#### [EXERCISE DESCRIPTION]
Reproduce nothing beyond the line containing "This script queries". From the first line of the data below down to it, copy each line exactly, without the pictures.

#### [PROVIDED ENTRIES]
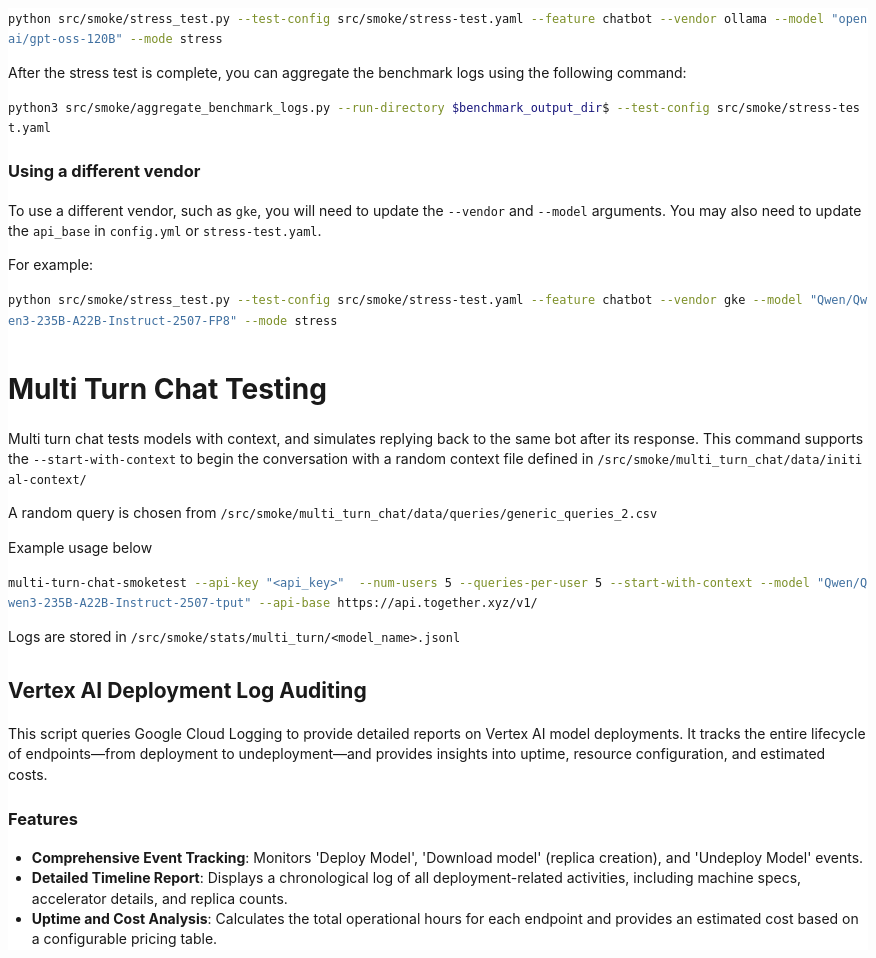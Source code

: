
```bash
python src/smoke/stress_test.py --test-config src/smoke/stress-test.yaml --feature chatbot --vendor ollama --model "openai/gpt-oss-120B" --mode stress
```

After the stress test is complete, you can aggregate the benchmark logs using the following command:

```bash
python3 src/smoke/aggregate_benchmark_logs.py --run-directory $benchmark_output_dir$ --test-config src/smoke/stress-test.yaml
```

### Using a different vendor

To use a different vendor, such as `gke`, you will need to update the `--vendor` and `--model` arguments. You may also need to update the `api_base` in `config.yml` or `stress-test.yaml`.

For example:

```bash
python src/smoke/stress_test.py --test-config src/smoke/stress-test.yaml --feature chatbot --vendor gke --model "Qwen/Qwen3-235B-A22B-Instruct-2507-FP8" --mode stress
```

# Multi Turn Chat Testing

Multi turn chat tests models with context, and simulates replying back to the same bot after its response. This command supports the `--start-with-context` to begin the conversation with a random context file defined in `/src/smoke/multi_turn_chat/data/initial-context/`

A random query is chosen from `/src/smoke/multi_turn_chat/data/queries/generic_queries_2.csv`

Example usage below

```bash
multi-turn-chat-smoketest --api-key "<api_key>"  --num-users 5 --queries-per-user 5 --start-with-context --model "Qwen/Qwen3-235B-A22B-Instruct-2507-tput" --api-base https://api.together.xyz/v1/
```

Logs are stored in `/src/smoke/stats/multi_turn/<model_name>.jsonl`

## Vertex AI Deployment Log Auditing

This script queries Google Cloud Logging to provide detailed reports on Vertex AI model deployments.
It tracks the entire lifecycle of endpoints—from deployment to undeployment—and provides insights into
uptime, resource configuration, and estimated costs.

### Features

- **Comprehensive Event Tracking**: Monitors 'Deploy Model', 'Download model' (replica creation),
  and 'Undeploy Model' events.
- **Detailed Timeline Report**: Displays a chronological log of all deployment-related activities,
  including machine specs, accelerator details, and replica counts.
- **Uptime and Cost Analysis**: Calculates the total operational hours for each endpoint and provides
  an estimated cost based on a configurable pricing table.
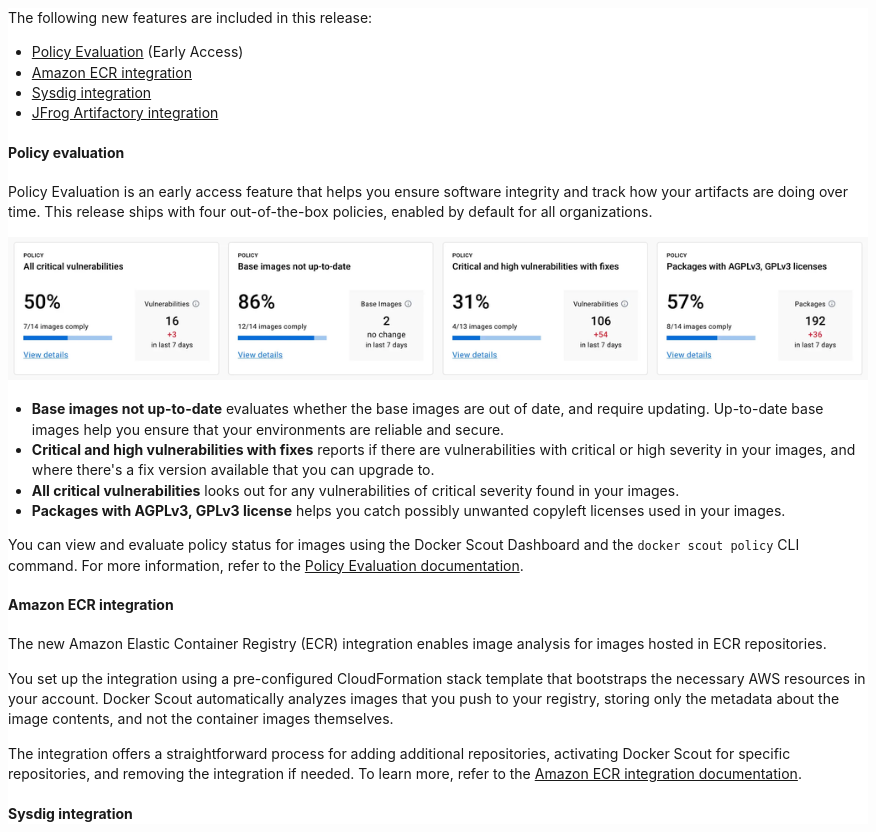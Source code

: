 The following new features are included in this release:

- [Policy Evaluation](#policy-evaluation) (Early Access)
- [Amazon ECR integration](#amazon-ecr-integration)
- [Sysdig integration](#sysdig-integration)
- [JFrog Artifactory integration](#jfrog-artifactory-integration)

#### Policy evaluation

Policy Evaluation is an early access feature that helps you ensure software
integrity and track how your artifacts are doing over time. This release ships
with four out-of-the-box policies, enabled by default for all organizations.

![Policy overview in Dashboard](../images/release-notes/policy-ea.webp)

- **Base images not up-to-date** evaluates whether the base images are out of
  date, and require updating. Up-to-date base images help you ensure that your
  environments are reliable and secure.
- **Critical and high vulnerabilities with fixes** reports if there are
  vulnerabilities with critical or high severity in your images, and where
  there's a fix version available that you can upgrade to.
- **All critical vulnerabilities** looks out for any vulnerabilities of
  critical severity found in your images.
- **Packages with AGPLv3, GPLv3 license** helps you catch possibly unwanted
  copyleft licenses used in your images.

You can view and evaluate policy status for images using the Docker Scout
Dashboard and the `docker scout policy` CLI command. For more information,
refer to the [Policy Evaluation documentation](../policy/_index.md).

#### Amazon ECR integration

The new Amazon Elastic Container Registry (ECR) integration enables image
analysis for images hosted in ECR repositories.

You set up the integration using a pre-configured CloudFormation stack template
that bootstraps the necessary AWS resources in your account. Docker Scout
automatically analyzes images that you push to your registry, storing only the
metadata about the image contents, and not the container images themselves.

The integration offers a straightforward process for adding additional
repositories, activating Docker Scout for specific repositories, and removing
the integration if needed. To learn more, refer to the [Amazon ECR integration
documentation](../integrations/registry/ecr.md).

#### Sysdig integration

#### [RESPONSE BOX]
Source code

:
```bash
python src/smoke/stress_test.py --test-config src/smoke/stress-test.yaml --feature chatbot --vendor ollama --model "openai/gpt-oss-120B" --mode stress
```

After the stress test is complete, you can aggregate the benchmark logs using the following command:

```bash
python3 src/smoke/aggregate_benchmark_logs.py --run-directory $benchmark_output_dir$ --test-config src/smoke/stress-test.yaml
```

### Using a different vendor

To use a different vendor, such as `gke`, you will need to update the `--vendor` and `--model` arguments. You may also need to update the `api_base` in `config.yml` or `stress-test.yaml`.

For example:

```bash
python src/smoke/stress_test.py --test-config src/smoke/stress-test.yaml --feature chatbot --vendor gke --model "Qwen/Qwen3-235B-A22B-Instruct-2507-FP8" --mode stress
```

# Multi Turn Chat Testing

Multi turn chat tests models with context, and simulates replying back to the same bot after its response. This command supports the `--start-with-context` to begin the conversation with a random context file defined in `/src/smoke/multi_turn_chat/data/initial-context/`

A random query is chosen from `/src/smoke/multi_turn_chat/data/queries/generic_queries_2.csv`

Example usage below

```bash
multi-turn-chat-smoketest --api-key "<api_key>"  --num-users 5 --queries-per-user 5 --start-with-context --model "Qwen/Qwen3-235B-A22B-Instruct-2507-tput" --api-base https://api.together.xyz/v1/
```

Logs are stored in `/src/smoke/stats/multi_turn/<model_name>.jsonl`

## Vertex AI Deployment Log Auditing

This script queries Google Cloud Logging to provide detailed reports on Vertex AI model deployments.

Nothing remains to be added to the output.